People who hold Sen. Jeffords' political viewpoints are often referred to as "progressives," yet they often seem oblivious to the developments of the past thirty years. On education, they still believe, after all these years and billions of dollars, that the fundamental problem is inadequate funding. On national defense, they were wrong every step of the way through the Cold War, and still they don't admit it or understand why. On abortion, they believe that the intellectual position is to not want to know, and so to deny everything that's been learned about genetics and embryology since Roe v. Wade.
Okay, so Jim Jeffords is actually neither moderate nor progressive. But hasn't the Republican Party still harmed itself by drifting away from him? Well, just take a look at the Contract With America, a collection of governmental reforms so badly needed that most Democrats -- although they criticized the contract itself -- were afraid to oppose its specific provisions. Bill Clinton, who himself would never have signed the contract, nevertheless felt compelled to sign 7 of its 10 points into law. What forced his hand was the fact that the contract was the centerpiece of the 1994 Republican campaign, in which they won the majority in both houses of Congress for the first time in forty years.
If the Republicans had concerned themselves then with "reaching out" to people like Jeffords, they would never have won the majority in Congress in the first place, because Jeffords opposed the contract. He must have been particularly offended by the passage where it envisions "the end of government that is too big, too intrusive, and too easy with the public's money." How immoderate.
What was even less moderate was Jeffords' tone when asked why he didn't support the proposed reforms. The embittered New England liberal let his elitist streak show when he clucked that the Contract With America had a "Southern religious-right focus, which is not the United States. It's the South, but it's not the United States." Got that?

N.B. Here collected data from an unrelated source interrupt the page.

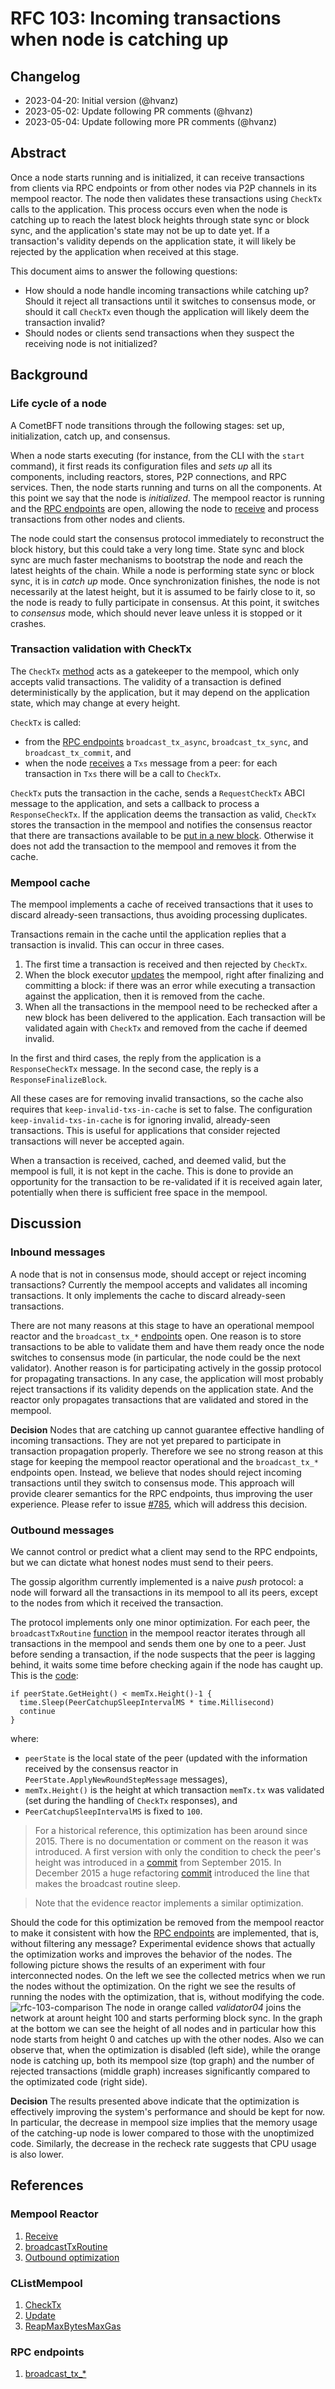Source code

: # RFC 103: Incoming transactions when node is catching up

## Changelog

- 2023-04-20: Initial version (@hvanz)
- 2023-05-02: Update following PR comments (@hvanz)
- 2023-05-04: Update following more PR comments (@hvanz)

## Abstract

Once a node starts running and is initialized, it can receive transactions from
clients via RPC endpoints or from other nodes via P2P channels in its mempool
reactor. The node then validates these transactions using `CheckTx` calls to the
application. This process occurs even when the node is catching up to reach the
latest block heights through state sync or block sync, and the application's
state may not be up to date yet. If a transaction's validity depends on the
application state, it will likely be rejected by the application when received
at this stage.

This document aims to answer the following questions:
- How should a node handle incoming transactions while catching up? Should it
  reject all transactions until it switches to consensus mode, or should it call
  `CheckTx` even though the application will likely deem the transaction
  invalid?
- Should nodes or clients send transactions when they suspect the receiving node
  is not initialized?

## Background

### Life cycle of a node

A CometBFT node transitions through the following stages: set up,
initialization, catch up, and consensus.

When a node starts executing (for instance, from the CLI with the `start`
command), it first reads its configuration files and *sets up* all its
components, including reactors, stores, P2P connections, and RPC services. Then,
the node starts running and turns on all the components. At this point we say
that the node is *initialized*. The mempool reactor is running and the [RPC
endpoints][rpc] are open, allowing the node to [receive][receive] and process
transactions from other nodes and clients.

The node could start the consensus protocol immediately to reconstruct the block
history, but this could take a very long time. State sync and block sync are much
faster mechanisms to bootstrap the node and reach the latest heights of the
chain. While a node is performing state sync or block sync, it is in *catch up*
mode. Once synchronization finishes, the node is not necessarily at the
latest height, but it is assumed to be fairly close to it, so the node is ready
to fully participate in consensus. At this point, it switches to *consensus*
mode, which should never leave unless it is stopped or it crashes.

### Transaction validation with CheckTx

The `CheckTx` [method][check-tx] acts as a gatekeeper to the mempool, which
only accepts valid transactions. The validity of a transaction is defined
deterministically by the application, but it may depend on the application
state, which may change at every height.

`CheckTx` is called:
- from the [RPC endpoints][rpc] `broadcast_tx_async`, `broadcast_tx_sync`, and
  `broadcast_tx_commit`, and
- when the node [receives][receive] a `Txs` message from a peer: for each
  transaction in `Txs` there will be a call to `CheckTx`.

`CheckTx` puts the transaction in the cache, sends a `RequestCheckTx` ABCI
message to the application, and sets a callback to process a `ResponseCheckTx`.
If the application deems the transaction as valid, `CheckTx` stores the
transaction in the mempool and notifies the consensus reactor that there are
transactions available to be [put in a new block][reap]. Otherwise it does not
add the transaction to the mempool and removes it from the cache.

### Mempool cache

The mempool implements a cache of received transactions that it uses to discard
already-seen transactions, thus avoiding processing duplicates.

Transactions remain in the cache until the application replies that a
transaction is invalid. This can occur in three cases.
1. The first time a transaction is received and then rejected by `CheckTx`.
2. When the block executor [updates][update] the mempool, right after finalizing
   and committing a block: if there was an error while executing a transaction
   against the application, then it is removed from the cache. 
3. When all the transactions in the mempool need to be rechecked after a new
   block has been delivered to the application. Each transaction will be
   validated again with `CheckTx` and removed from the cache if deemed invalid.

In the first and third cases, the reply from the application is a
`ResponseCheckTx` message. In the second case, the reply is a
`ResponseFinalizeBlock`.

All these cases are for removing invalid transactions, so the cache also
requires that `keep-invalid-txs-in-cache` is set to false. The configuration
`keep-invalid-txs-in-cache` is for ignoring invalid, already-seen transactions.
This is useful for applications that consider rejected transactions will never
be accepted again.

When a transaction is received, cached, and deemed valid, but the mempool is
full, it is not kept in the cache. This is done to provide an opportunity for
the transaction to be re-validated if it is received again later, potentially
when there is sufficient free space in the mempool.

## Discussion

### Inbound messages

A node that is not in consensus mode, should accept or reject incoming
transactions? Currently the mempool accepts and validates all incoming
transactions. It only implements the cache to discard already-seen transactions.

There are not many reasons at this stage to have an operational mempool reactor
and the `broadcast_tx_*` [endpoints][rpc] open. One reason is to store
transactions to be able to validate them and have them ready once the node
switches to consensus mode (in particular, the node could be the next
validator). Another reason is for participating actively in the gossip protocol
for propagating transactions. In any case, the application will most probably
reject transactions if its validity depends on the application state. And the
reactor only propagates transactions that are validated and stored in the
mempool.

__Decision__ Nodes that are catching up cannot guarantee effective handling of
incoming transactions. They are not yet prepared to participate in transaction
propagation properly. Therefore we see no strong reason at this stage for
keeping the mempool reactor operational and the `broadcast_tx_*` endpoints open.
Instead, we believe that nodes should reject incoming transactions until they
switch to consensus mode. This approach will provide clearer semantics for the
RPC endpoints, thus improving the user experience. Please refer to issue
[#785](https://github.com/cometbft/cometbft/issues/785), which will address this
decision.

### Outbound messages

We cannot control or predict what a client may send to the RPC endpoints, but we
can dictate what honest nodes must send to their peers.

The gossip algorithm currently implemented is a naive *push* protocol: a node
will forward all the transactions in its mempool to all its peers, except to the
nodes from which it received the transaction.

The protocol implements only one minor optimization. For each peer, the
`broadcastTxRoutine` [function][broadcast] in the mempool reactor iterates
through all transactions in the mempool and sends them one by one to a peer.
Just before sending a transaction, if the node suspects that the peer is lagging
behind, it waits some time before checking again if the node has caught up. This
is the [code][optimization]:
```golang
if peerState.GetHeight() < memTx.Height()-1 {
  time.Sleep(PeerCatchupSleepIntervalMS * time.Millisecond)
  continue
}
```
where: 
- `peerState` is the local state of the peer (updated with the information
  received by the consensus reactor in `PeerState.ApplyNewRoundStepMessage`
  messages), 
- `memTx.Height()` is the height at which transaction `memTx.tx` was validated
  (set during the handling of `CheckTx` responses), and
- `PeerCatchupSleepIntervalMS` is fixed to `100`.

>For a historical reference, this optimization has been around since 2015. There
>is no documentation or comment on the reason it was introduced. A first version
>with only the condition to check the peer's height was introduced in a
>[commit](https://github.com/tendermint/tendermint/commit/12566f51af2bbdc73e3c79c603be0593d8cb1574)
>from September 2015. In December 2015 a huge refactoring
>[commit](https://github.com/CometBFT/cometbft/commit/ef43af19ab2af994afaf9fdb148df2918454d9c4)
>introduced the line that makes the broadcast routine sleep.

> Note that the evidence reactor implements a similar optimization.

Should the code for this optimization be removed from the mempool reactor to
make it consistent with how the [RPC endpoints][rpc] are implemented, that is,
without filtering any message? Experimental evidence shows that actually the
optimization works and improves the behavior of the nodes. The following picture
shows the results of an experiment with four interconnected nodes. On the left
we see the collected metrics when we run the nodes without the optimization. On
the right we see the results of running the nodes with the optimization, that
is, without modifying the code.
![rfc-103-comparison](./images/rfc-103-optimization-comparison.png) The node in
orange called _validator04_ joins the network at arount height 100 and starts
performing block sync. In the graph at the bottom we can see the height of all
nodes and in particular how this node starts from height 0 and catches up with
the other nodes. Also we can observe that, when the optimization is disabled
(left side), while the orange node is catching up, both its mempool size (top
graph) and the number of rejected transactions (middle graph) increases
significantly compared to the optimizated code (right side). 

__Decision__ The results presented above indicate that the optimization is
effectively improving the system's performance and should be kept for now. In
particular, the decrease in mempool size implies that the memory usage of the
catching-up node is lower compared to those with the unoptimized code.
Similarly, the decrease in the recheck rate suggests that CPU usage is also
lower.

## References

### Mempool Reactor

1. [Receive][receive]
1. [broadcastTxRoutine][broadcast]
1. [Outbound optimization][optimization]

### CListMempool

1. [CheckTx][check-tx]
1. [Update][update]
1. [ReapMaxBytesMaxGas][reap]

### RPC endpoints

1. [broadcast_tx_*][rpc]


[receive]: https://github.com/CometBFT/cometbft/blob/23c37d65990aa8ef2cc5a442792f56eb87d4d1e9/mempool/reactor.go#L93
[broadcast]: https://github.com/CometBFT/cometbft/blob/23c37d65990aa8ef2cc5a442792f56eb87d4d1e9/mempool/reactor.go#L132
[optimization]: https://github.com/CometBFT/cometbft/blob/23c37d65990aa8ef2cc5a442792f56eb87d4d1e9/mempool/reactor.go#L171-L174
[check-tx]: https://github.com/cometbft/cometbft/blob/23c37d65990aa8ef2cc5a442792f56eb87d4d1e9/mempool/clist_mempool.go#L202
[update]: https://github.com/cometbft/cometbft/blob/23c37d65990aa8ef2cc5a442792f56eb87d4d1e9/mempool/clist_mempool.go#L577
[reap]: https://github.com/cometbft/cometbft/blob/23c37d65990aa8ef2cc5a442792f56eb87d4d1e9/mempool/clist_mempool.go#L519
[rpc]: https://github.com/cometbft/cometbft/blob/23c37d65990aa8ef2cc5a442792f56eb87d4d1e9/rpc/core/mempool.go#L22-L144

So stop trying to reform welfare, cut taxes, and force the federal government to live within its means ... YOU HICKS!
Nobody knows exactly what took place when Jeffords met with President Bush shortly before going public with his decision, but it must have been amusing. You can just picture Bush staring blankly at Jeffords, blinking a couple times, and saying, "Now let me get this straight. If I give you the concessions you're asking for, we'll keep the majority in the Senate. Of course, that won't do me any good, because I'll have bargained away all my initiatives so that you'd stay. Now ... what is it that I get out of this again?"
A question like that would have stunned Jeffords. Republicans aren't supposed to expect anything in return when they negotiate. In the Senate, that's considered a breach of decorum.
The Senate, mind you, is where most "moderate" Republicans reside. Since the usual progression of a congressional career leads from the House to the Senate, it is the Senate which is strongly influenced by the Rockefeller Republicans who entered politics in the Seventies. The House, on the other hand, is controlled by those "extremist" Reagan Republicans whose careers began in the Eighties and Nineties.
According to the common wisdom of Washington, centrism is the key to success. If that were so, it would be in the Senate, which failed to override President Clinton's vetoes, and which excused him for his perverted crimes, where the Republicans maintained control. The House Republicans, who impeached Clinton, were supposed to have been wiped out of office in a tidal wave of discontent. Yet it is they who have remained in the majority through the 2000 elections, despite having lost seven incumbents to self-imposed term limits.
See the pattern? When mainstream Republicans do things that Democrats, liberal Republicans and media pundits warn them will bring about their demise, they generally succeed. When they heed the advice of those same people, it depresses their public support, and they often lose. Perhaps by now, the Republicans are beginning to get the sneaking suspicion that their enemies just might not have their best interests at heart.